Не зная еще ничего точного, Иван Аксаков, по-видимому, терялся. Мир он считал позорным, войну — безнадежной. Единственным утешением ему казался засвидетельствованный перед всем миром полный провал системы покойного императора. Вот что писал он родителям в конце января 1856 г.:
«Позорный мир не состоится, вновь начнется война, война вялая, томительная, бестолковая. Какими тяжкими испытаниями ведет бог Россию к самосознанию, к уразумению источника бед и зол, ее терзающих».«…Ратники радовались известию о мире, но когда им объясняется, что он куплен ценою позорных уступок, так они говорят, что им и воротиться-то будет стыдно, что их в России на смех поднимут… Но все в порядке вещей: необходимо, чтоб позорилась правительственная Россия, чтобы обличилась вполне; было бы несправедливо и нелогично, если бы вышло иначе»[1283].
Когда конгресс уже подходил к концу, второй русский уполномоченный, барон Бруннов, в интимном письме к канцлеру Нессельроде сообщил «очень конфиденциальные данные, которые получил от Валевского». Эти данные имеют, бесспорно, большой исторический интерес; они подтверждаются другими свидетельствами и в свою очередь объясняют многое, уже без них известное. Вот как по этим показаниям развивались события.

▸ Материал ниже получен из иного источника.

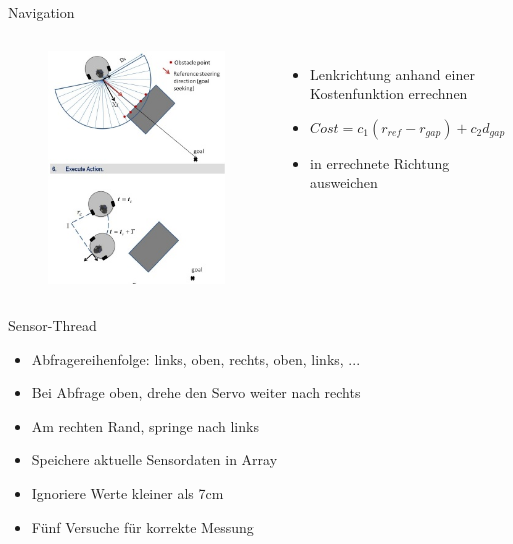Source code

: \begin{frame}{Navigation}
\begin{columns}
\column{0.49\paperwidth}
\vspace{-0.5cm}
\begin{figure}
\center
\includegraphics[height=.85\textheight]{Plots/navigation2}
\end{figure}
\column{0.49\paperwidth}
\begin{itemize}
\item Lenkrichtung anhand einer Kostenfunktion errechnen
\item $Cost = c_1 (r_{ref} - r_{gap}) + c_2 d_{gap}$
\\[1cm]
\item in errechnete Richtung ausweichen
\end{itemize}
\end{columns}
\end{frame}

\begin{frame}{Sensor-Thread}
\begin{itemize}
\item Abfragereihenfolge: links, oben, rechts, oben, links, ...
\item Bei Abfrage oben, drehe den Servo weiter nach rechts
\item Am rechten Rand, springe nach links \\[0.5cm]
\item Speichere aktuelle Sensordaten in Array
\item Ignoriere Werte kleiner als 7cm
\item Fünf Versuche für korrekte Messung
\end{itemize}
\end{frame}


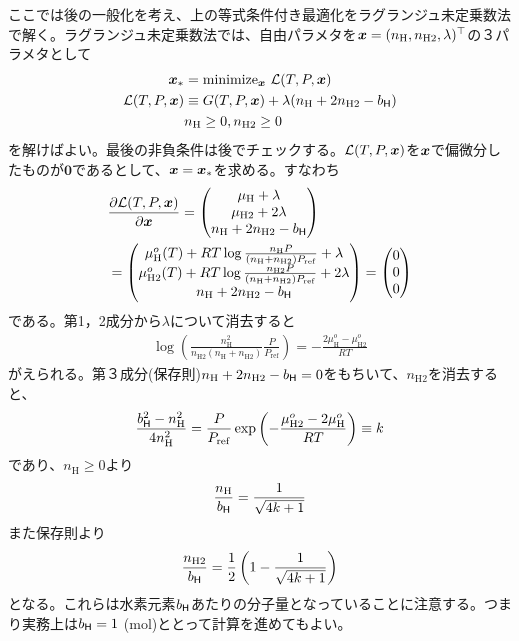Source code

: ここでは後の一般化を考え、上の等式条件付き最適化をラグランジュ未定乗数法で解く。ラグランジュ未定乗数法では、自由パラメタを$\xv = ( n_\mathrm{H},  n_\mathrm{H2}, \lambda )^\top$の３パラメタとして
\begin{align}
\label{eq:opt2tce}
    \xv_\ast &= \mathrm{minimize}_{\xv} \,\, \mathcal{L} (T, P, \xv) \\ 
    \mathcal{L} (T, P, \xv) &\equiv G(T, P, \xv) + \lambda (n_\mathrm{H}  + 2 n_\mathrm{H2} - \nel_{\Hel} ) \\
    \label{eq:nonnegative_tce}
    &n_\mathrm{H} \ge 0, n_\mathrm{H2} \ge 0
\end{align}
を解けばよい。最後の非負条件は後でチェックする。$\mathcal{L} (T, P, \xv)$を$\xv$で偏微分したものが$\boldsymbol{0}$であるとして、$\xv=\xv_\ast$を求める。すなわち
\begin{align}
&\frac{\partial \mathcal{L} (T, P, \xv)}{\partial \xv} = 
\begin{pmatrix}
    \mu_\mathrm{H} + \lambda \\
    \mu_\mathrm{H2} + 2 \lambda \\
    n_\mathrm{H} + 2 n_\mathrm{H2} -  \nel_{\Hel} 
\end{pmatrix}\\
&=
\displaystyle{
\begin{pmatrix}
    \mu_\mathrm{H}^o(T) + RT \log{\frac{n_\mathrm{H} P}{(n_\mathrm{H} + n_\mathrm{H2}) P_\mathrm{ref}}}  + \lambda \\
    \mu_\mathrm{H2}^o(T) + RT\log{\frac{n_\mathrm{H2} P}{(n_\mathrm{H} + n_\mathrm{H2}) P_\mathrm{ref}}} + 2 \lambda \\
    n_\mathrm{H} + 2 n_\mathrm{H2} -  \nel_{\Hel} 
\end{pmatrix}
}
=
\begin{pmatrix}
    0 \\
    0 \\
    0
\end{pmatrix}
\end{align}
である。第1，2成分から$\lambda$について消去すると
\begin{align}
    \log{\left( \frac{n_\mathrm{H}^2 }{n_\mathrm{H2} (n_\mathrm{H} + n_\mathrm{H2})} \frac{P}{P_\mathrm{ref}} \right)} =- \frac{2 \mu_\mathrm{H}^o - \mu_\mathrm{H2}^o}{RT} 
\end{align}
がえられる。第３成分(保存則)$n_\mathrm{H} + 2 n_\mathrm{H2} - \nel_{\Hel}=0$をもちいて、$n_\mathrm{H2}$を消去すると、
\begin{align}
\frac{ \nel_{\Hel}^2 - n_\mathrm{H}^2}{4 n_\mathrm{H}^2} = \frac{P}{P_\mathrm{ref}} 
\exp{\left( - \frac{\mu_\mathrm{H2}^o - 2 \mu_\mathrm{H}^o}{RT} \right)}  \equiv k
\end{align}
であり、$n_\mathrm{H} \ge 0$より
\begin{align}
 \frac{n_\mathrm{H}}{ \nel_{\Hel} } = \frac{1}{\sqrt{4 k + 1}}
\end{align}
また保存則より
\begin{align}
 \frac{n_\mathrm{H2}}{ \nel_{\Hel} } = \frac{1}{2} \left( 1 - \frac{1}{\sqrt{4 k + 1}} \right)
\end{align}
となる。これらは水素元素$\nel_{\Hel}$あたりの分子量となっていることに注意する。つまり実務上は$\nel_{\Hel}=1$ (mol)ととって計算を進めてもよい。

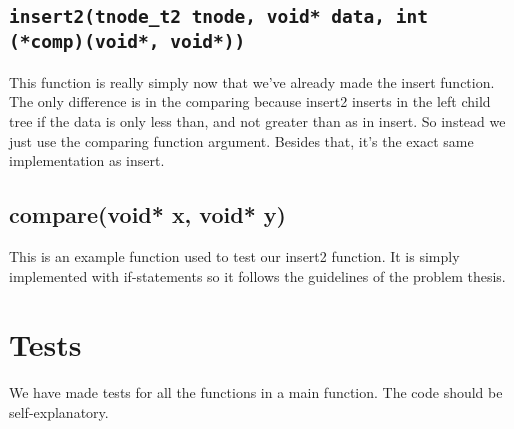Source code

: \documentclass[11pt,a4paper]{article}
\begin{document}
\subsection{\texttt{insert2(tnode\_t2 tnode, void* data, int (*comp)(void*,
void*))}}
This function is really simply now that we've already made the insert function.
The only difference is in the comparing because insert2 inserts in the left
child tree if the data is only less than, and not greater than as in insert. So
instead we just use the comparing function argument. Besides that, it's the
exact same implementation as insert.

\subsection{compare(void* x, void* y)}
This is an example function used to test our insert2 function. It is simply
implemented with if-statements so it follows the guidelines of the problem
thesis. 

\section{Tests}
We have made tests for all the functions in a main function. The code should be
self-explanatory.
\end{document}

В конце кампании 1855 г. английское правительство осаждало Наполеона III просьбами о новой, третьей кампании в предстоявшем 1856 г. «Наполеон сказал: хорошо, я согласен. Вы мне предлагаете продолжать войну. Я принимаю. Но она потребует огромных расходов, жертв людьми. Раньше чем на это решиться, я хочу знать, какое возмещение вы мне предлагаете, чтобы компенсировать риск подобного предприятия». Тут Англия начала колебаться и бормотать (balbutier). Она убоялась обязательств перед таким положительным, таким могущественным, таким ловким союзником. Она отступила. Тогда Наполеон сказал: «вот мелочные люди (les gens de peu). Они хотят, чтобы я делал их дела на наш собственный счет; чтобы я им помог сжечь Кронштадт для их удовольствия. И в ответ они мне ничего не предлагают. Так дело не пойдет»[1284].